The Huaihe, one of China's largest rivers, runs through Henan, Anhui and Jiangsu provinces. It used to supply one-sixth of the country's water, but a decade of industrial pollution has transformed it into a toxic wasteland. The situation has grown worse this year, according to local water quality monitoring departments.

 

The Huaihe Water, Environment and Resources Protection Administration reported in June that little progress had been made in limiting pollution even though more than 60 billion yuan (US$7.2 billion) has been invested to correct the problem.

 

The administration's investigation showed that 31.5 percent of industrial operations along the river -- which include paper mills, chemical plants, food and beverage companies and textiles producers -- discharge pollutants far exceeding legal limits.

 

"The water is so polluted it's not even suitable for industrial or agricultural use, let alone supporting fish populations," said Wang Hui, a researcher of the Water Environmental Protection Center in Fuyang, a city on the Shaying River in Anhui.

 

China rates water quality from grade one to five, with five considered too toxic even to touch.

 

The water in the lower reaches of the Huaihe is rated five, making it unfit even for irrigation.

 

But fish are not the only victims of the pollution. An investigation by the Ecological Science Research Center on the Huaihe River Valley found nearly 50,000 people have cancer in at least 20 villages along the Shaying River.

 

At Huangmengying, a village in Shenqiu County, 114 villagers have died of cancer in the past 14 years, eight in the last two months.

 

More deaths will follow because cancer diagnoses are skyrocketing.

 

Kong Heqin, a 30-year-old mother of two, has undergone three operations for rectal cancer.

 

"At first I had diarrhea, then I began to vomit whenever I drank the water," Kong said. "If not for my two children, I would give up on life."

 

The sick, poverty-stricken mother said she enjoyed good health in her childhood and had never gone to the doctor.
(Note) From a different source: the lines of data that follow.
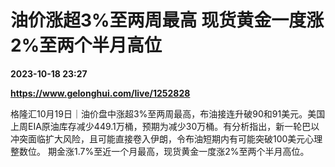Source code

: # 油价涨超3%至两周最高 现货黄金一度涨2%至两个半月高位

**2023-10-18 23:27**

**https://www.gelonghui.com/live/1252828**

格隆汇10月19日｜油价盘中涨超3%至两周最高，布油接连升破90和91美元。美国上周EIA原油库存减少449.1万桶，预期为减少30万桶。有分析指出，新一轮巴以冲突面临扩大风险，且可能直接卷入伊朗，令布油短期内有可能突破100美元心理整数位。 期金涨1.7%至近一个月最高，现货黄金一度涨2%至两个半月高位。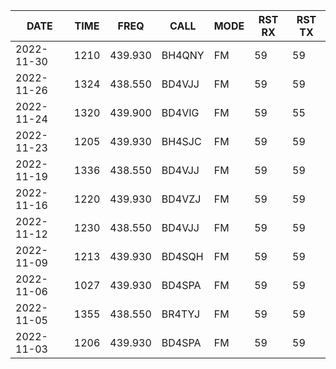 |DATE|TIME|FREQ|CALL|MODE|RST RX|RST TX|
|-|-|-|-|-|-|-|
|2022-11-30|1210|439.930|BH4QNY|FM|59|59|
|2022-11-26|1324|438.550|BD4VJJ|FM|59|59|
|2022-11-24|1320|439.900|BD4VIG|FM|59|55|
|2022-11-23|1205|439.930|BH4SJC|FM|59|59|
|2022-11-19|1336|438.550|BD4VJJ|FM|59|59|
|2022-11-16|1220|439.930|BD4VZJ|FM|59|59|
|2022-11-12|1230|438.550|BD4VJJ|FM|59|59|
|2022-11-09|1213|439.930|BD4SQH|FM|59|59|
|2022-11-06|1027|439.930|BD4SPA|FM|59|59|
|2022-11-05|1355|438.550|BR4TYJ|FM|59|59|
|2022-11-03|1206|439.930|BD4SPA|FM|59|59|
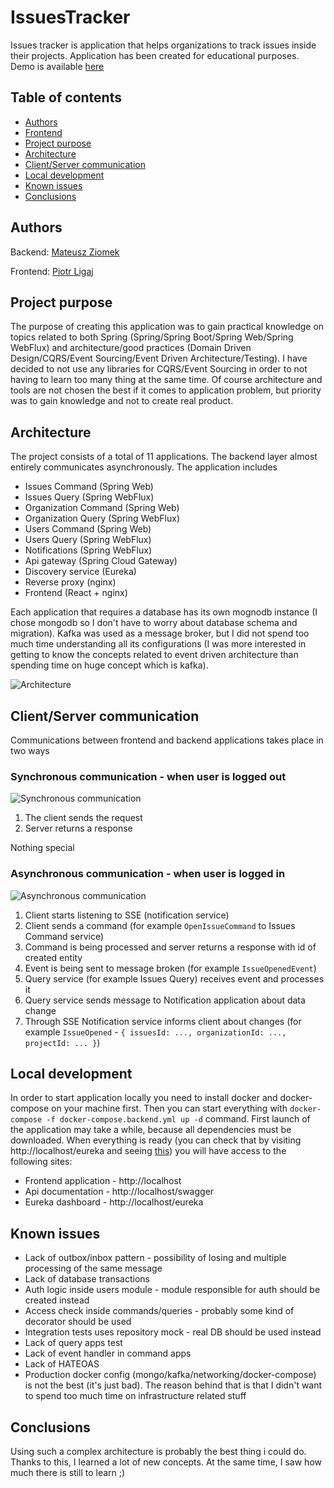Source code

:# IssuesTracker

Issues tracker is application that helps organizations to track issues inside their projects. Application has been created for educational purposes. Demo is available [here](https://issuestracker.mateuszziomek.com)

## Table of contents

- [Authors](#authors)
- [Frontend](#frontend)
- [Project purpose](#project-purpose)
- [Architecture](#architecture)
- [Client/Server communication](#clientserver-communication)
- [Local development](#local-development)
- [Known issues](#known-issues)
- [Conclusions](#conclusions)

## Authors

Backend: [Mateusz Ziomek](https://github.com/hommat)

Frontend: [Piotr Ligaj](https://github.com/ptrlgj)

## Project purpose

The purpose of creating this application was to gain practical knowledge on topics related to both Spring (Spring/Spring Boot/Spring Web/Spring WebFlux) and architecture/good practices (Domain Driven Design/CQRS/Event Sourcing/Event Driven Architecture/Testing). I have decided to not use any libraries for CQRS/Event Sourcing in order to not having to learn too many thing at the same time. Of course architecture and tools are not chosen the best if it comes to application problem, but priority was to gain knowledge and not to create real product.

## Architecture

The project consists of a total of 11 applications. The backend layer almost entirely communicates asynchronously. The application includes

- Issues Command (Spring Web)
- Issues Query (Spring WebFlux)
- Organization Command (Spring Web)
- Organization Query (Spring WebFlux)
- Users Command (Spring Web)
- Users Query (Spring WebFlux)
- Notifications (Spring WebFlux)
- Api gateway (Spring Cloud Gateway)
- Discovery service (Eureka)
- Reverse proxy (nginx)
- Frontend (React + nginx)

Each application that requires a database has its own mognodb instance (I chose mongodb so I don't have to worry about database schema and migration). Kafka was used as a message broker, but I did not spend too much time understanding all its configurations (I was more interested in getting to know the concepts related to event driven architecture than spending time on huge concept which is kafka).

![Architecture](images/architecture.svg)

## Client/Server communication

Communications between frontend and backend applications takes place in two ways

### Synchronous communication - when user is logged out

![Synchronous communication](images/sync.svg)

1. The client sends the request
2. Server returns a response

Nothing special

### Asynchronous communication - when user is logged in

![Asynchronous communication](images/async2.svg)

1. Client starts listening to SSE (notification service)
2. Client sends a command (for example `OpenIssueCommand` to Issues Command service)
3. Command is being processed and server returns a response with id of created entity
4. Event is being sent to message broken (for example `IssueOpenedEvent`)
5. Query service (for example Issues Query) receives event and processes it
6. Query service sends message to Notification application about data change 
7. Through SSE Notification service informs client about changes (for example `IssueOpened` - `{ issuesId: ..., organizationId: ..., projectId: ... }`)

## Local development

In order to start application locally you need to install docker and docker-compose on your machine first. Then you can start everything with `docker-compose -f docker-compose.backend.yml up -d` command. First launch of the application may take a while, because all dependencies must be downloaded. When everything is ready (you can check that by visiting http://localhost/eureka and seeing [this](images/eureka.png)) you will have access to the following sites:

- Frontend application - http://localhost
- Api documentation - http://localhost/swagger
- Eureka dashboard - http://localhost/eureka

## Known issues

- Lack of outbox/inbox pattern - possibility of losing and multiple processing of the same message
- Lack of database transactions
- Auth logic inside users module - module responsible for auth should be created instead
- Access check inside commands/queries - probably some kind of decorator should be used
- Integration tests uses repository mock - real DB should be used instead
- Lack of query apps test
- Lack of event handler in command apps
- Lack of HATEOAS
- Production docker config (mongo/kafka/networking/docker-compose) is not the best (it's just bad). The reason behind that is that I didn't want to spend too much time on infrastructure related stuff

## Conclusions

Using such a complex architecture is probably the best thing i could do. Thanks to this, I learned a lot of new concepts. At the same time, I saw how much there is still to learn ;)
Then she moved to Huangmengying.

 

But it is not the only place on the Huaihe labeled a "cancer village."

 

Villagers directly attribute the situation to water pollution, blaming their poverty and chronic medical problems, which include birth defects, dementia and cancer, on the foul-smelling river.

 

In another village, 26-year-old Meng Qingkun was diagnosed in 2002 with spondylitis, a debilitating inflammation of the vertebrae thought to be caused by overexposure to dangerous heavy metals such as mercury.

 

Meng was advised to move from his village, but refused.

 

"I don't have enough strength to work anymore and all the money I saved has been spent on purified water. Where else could I go?" said Meng." Now I just muddle along with no thought about tomorrow."